Na cerimônia do Oscar, as províncias mundiais dos EUA buscam o seu reconhecimento

(18/4/1999)

O espetáculo do império

JOSÉ MURILO DE CARVALHO

A cerimônia anual de entrega dos prêmios da Academy of Motion Picture Arts and Sciences é o império do espetáculo. Tudo é cuidadosamente planejado, ensaiado, calculado, anunciado e divulgado. No cenário luxuoso, em atmosfera de brilho e glamour, movem-se atrizes, atores, diretores e produtores, astros do firmamento hollywoodiano. E o meganegócio do cinema no ponto alto de seu ritual de autopromoção.

Olhava um tanto enfastiado (no fundo, só me interessava saber se Fernanda Montenegro iria ser premiada) o conhecido ritual de astros e estrelas subindo ao palco para receber os prêmios e agradecer com as piadinhas de praxe, quando algo inusitado me chamou a atenção. Apareceu no palco para apresentar os filmes candidatos ao prêmio um senador do Partido Democrata, John Glenn Jr. "Um político no espetáculo?", me perguntei. Logo vi que não.

John Glenn Jr. não estava ali como senador, mas como famoso astronauta, que acabara de voltar ao espaço já sexagenário. Ele estava ali como herói norte-americano e foi em louvor ao heroísmo norte-americano que falou aos astros e estrelas. "Um herói norte-americano no espetáculo?", me perguntei de novo. Ainda não passara a surpresa quando outra maior, quase chocante, surgiu no palco. O presidente da academia, Jack Valenti, apresentou ninguém menos do que o general Colin Powell, ex-chefe do Estado-Maior das Forças Armadas norte-americanas, nosso conhecido (no Brasil) desde a Guerra do Golfo. Dois dos filmes que concorriam ao prêmio tinham por tema a Segunda Guerra Mundial. Referindo-se ao conflito, o general exaltou o patriotismo que então levou a juventude norte-americana a correr em defesa da pátria e dos valores que a sustentam.

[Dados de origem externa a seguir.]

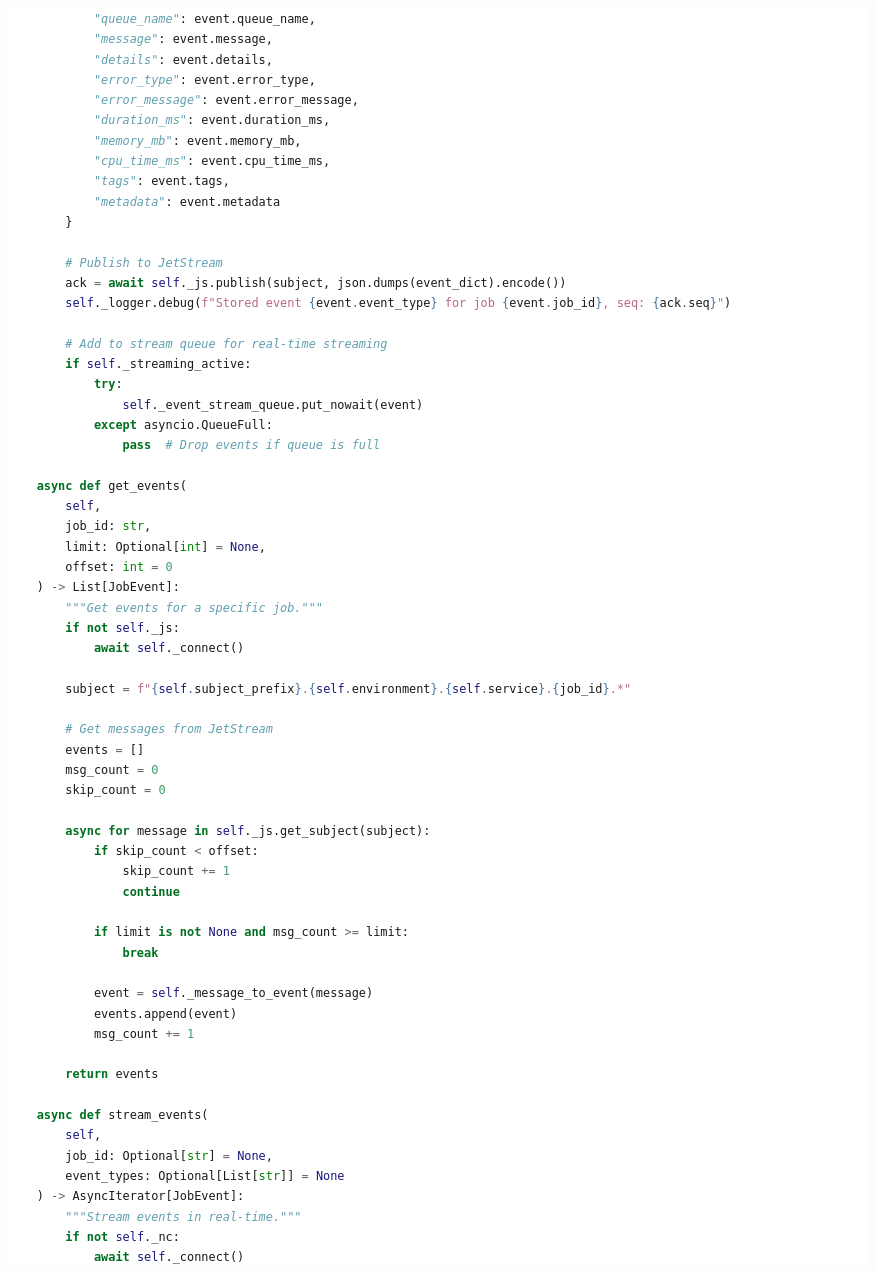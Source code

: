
 ```python
            "queue_name": event.queue_name,
            "message": event.message,
            "details": event.details,
            "error_type": event.error_type,
            "error_message": event.error_message,
            "duration_ms": event.duration_ms,
            "memory_mb": event.memory_mb,
            "cpu_time_ms": event.cpu_time_ms,
            "tags": event.tags,
            "metadata": event.metadata
        }
        
        # Publish to JetStream
        ack = await self._js.publish(subject, json.dumps(event_dict).encode())
        self._logger.debug(f"Stored event {event.event_type} for job {event.job_id}, seq: {ack.seq}")
        
        # Add to stream queue for real-time streaming
        if self._streaming_active:
            try:
                self._event_stream_queue.put_nowait(event)
            except asyncio.QueueFull:
                pass  # Drop events if queue is full
    
    async def get_events(
        self,
        job_id: str,
        limit: Optional[int] = None,
        offset: int = 0
    ) -> List[JobEvent]:
        """Get events for a specific job."""
        if not self._js:
            await self._connect()
        
        subject = f"{self.subject_prefix}.{self.environment}.{self.service}.{job_id}.*"
        
        # Get messages from JetStream
        events = []
        msg_count = 0
        skip_count = 0
        
        async for message in self._js.get_subject(subject):
            if skip_count < offset:
                skip_count += 1
                continue
            
            if limit is not None and msg_count >= limit:
                break
            
            event = self._message_to_event(message)
            events.append(event)
            msg_count += 1
        
        return events
    
    async def stream_events(
        self,
        job_id: Optional[str] = None,
        event_types: Optional[List[str]] = None
    ) -> AsyncIterator[JobEvent]:
        """Stream events in real-time."""
        if not self._nc:
            await self._connect()
```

O que estavam fazendo ali, no meio das luzes do espetáculo, um herói astronauta e um general vitorioso? Havia mais do que espetáculo naquele espetáculo. No mínimo, havia mais do que cinema. Havia política. A cerimônia tornou-se então mais interessante. Passei a examiná-la sob o novo registro.

Com os novos óculos, a surpresa reduziu-se. Homenagear um herói norte-americano, o único vivo, fazia todo o sentido num momento em que a figura que deveria, pela lógica do sistema, encarnar as virtudes nacionais, servir de modelo à juventude, perdera todo o respeito da população (embora não necessariamente o apoio político) ao longo do desgastante processo de impeachment. A academia preenchia o vácuo de liderança moral aberto pelo comportamento desastrado do presidente da República com a exaltação de um herói construído fora da política.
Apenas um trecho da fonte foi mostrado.